In order to maximize the effect of internal fixation, the author plan to combine three kinds of anterior ring minimally invasive internal fixation devices in pairs. However, the superior pubic intramedullary screw and bridging plate can not be fixed simultaneously because of the limitation of anterior ring anatomy, so only the anterior ring screw-rod system can be combined with the intramedullary screw and bridging plate respectively. The experiment show that, compared with the independent fixation modes, the combined anterior ring internal fixation modes show obvious mechanical advantages, among which the combination of the superior pubic intramedullary screw and anterior ring screw-rod system achieves the most stable fixation effect. Although the combination of bridging plate and anterior ring screw-rod system is superior to their independent fixation, it is still inferior to the single superior pubic intramedullary screw. This suggests that in the clinical practice of fixing bilateral pubic fracture, superior pubic intramedullary fixation should be preferred as far as possible.

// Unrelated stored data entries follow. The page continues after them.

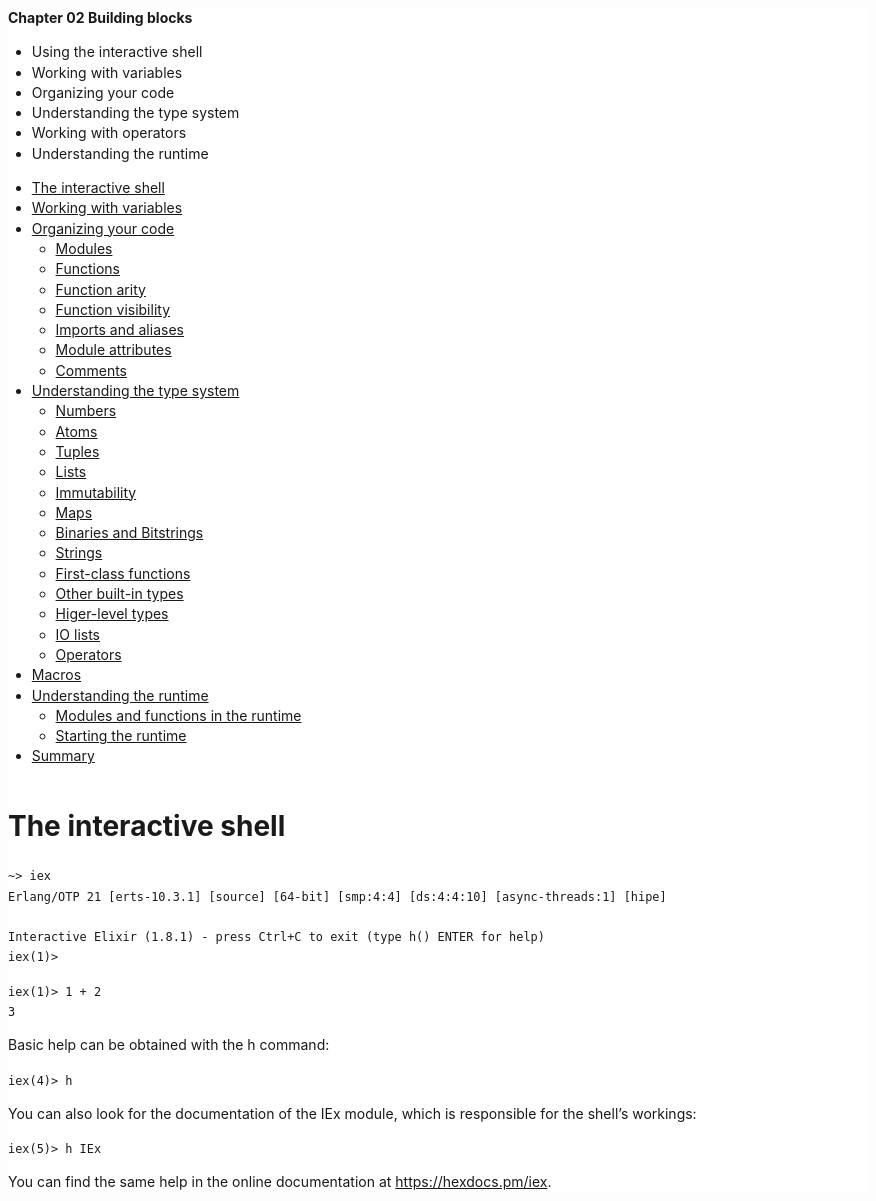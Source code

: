 **Chapter 02 Building blocks**

- Using the interactive shell
- Working with variables
- Organizing your code
- Understanding the type system
- Working with operators
- Understanding the runtime




* [The interactive shell](#the-interactive-shell)
* [Working  with variables](#working--with-variables)
* [Organizing your code](#organizing-your-code)
    * [Modules](#modules)
    * [Functions](#functions)
    * [Function arity](#function-arity)
    * [Function visibility](#function-visibility)
    * [Imports and aliases](#imports-and-aliases)
    * [Module attributes](#module-attributes)
    * [Comments](#comments)
* [Understanding the type system](#understanding-the-type-system)
    * [Numbers](#numbers)
    * [Atoms](#atoms)
    * [Tuples](#tuples)
    * [Lists](#lists)
    * [Immutability](#immutability)
    * [Maps](#maps)
    * [Binaries and Bitstrings](#binaries-and-bitstrings)
    * [Strings](#strings)
    * [First-class functions](#first-class-functions)
    * [Other built-in types](#other-built-in-types)
    * [Higer-level types](#higer-level-types)
    * [IO lists](#io-lists)
    * [Operators](#operators)
* [Macros](#macros)
* [Understanding the runtime](#understanding-the-runtime)
    * [Modules and functions in the runtime](#modules-and-functions-in-the-runtime)
    * [Starting the runtime](#starting-the-runtime)
* [Summary](#summary)



# The interactive shell
```
~> iex
Erlang/OTP 21 [erts-10.3.1] [source] [64-bit] [smp:4:4] [ds:4:4:10] [async-threads:1] [hipe]

Interactive Elixir (1.8.1) - press Ctrl+C to exit (type h() ENTER for help)
iex(1)> 
```
```
iex(1)> 1 + 2
3
```
Basic help can be obtained with the h command:
```
iex(4)> h
```
You can also look for the documentation of the IEx module, which is responsible for the shell’s workings:
```
iex(5)> h IEx
```
You can find the same help in the online documentation at https://hexdocs.pm/iex.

In order to minimize the failure risk of internal fixation, it is suggested to combine superior pubic intramedullary screw with anterior ring screw-rod system fixation. When there is no condition for intramedullary fixation, the combination of anterior ring screw-rod system with bilateral bridging long plate can be used as much as possible. If there is no condition for fixation combination, the anterior ring screw-rod system should be selected as much as possible to avoid the single fixation mode of bilateral long plates.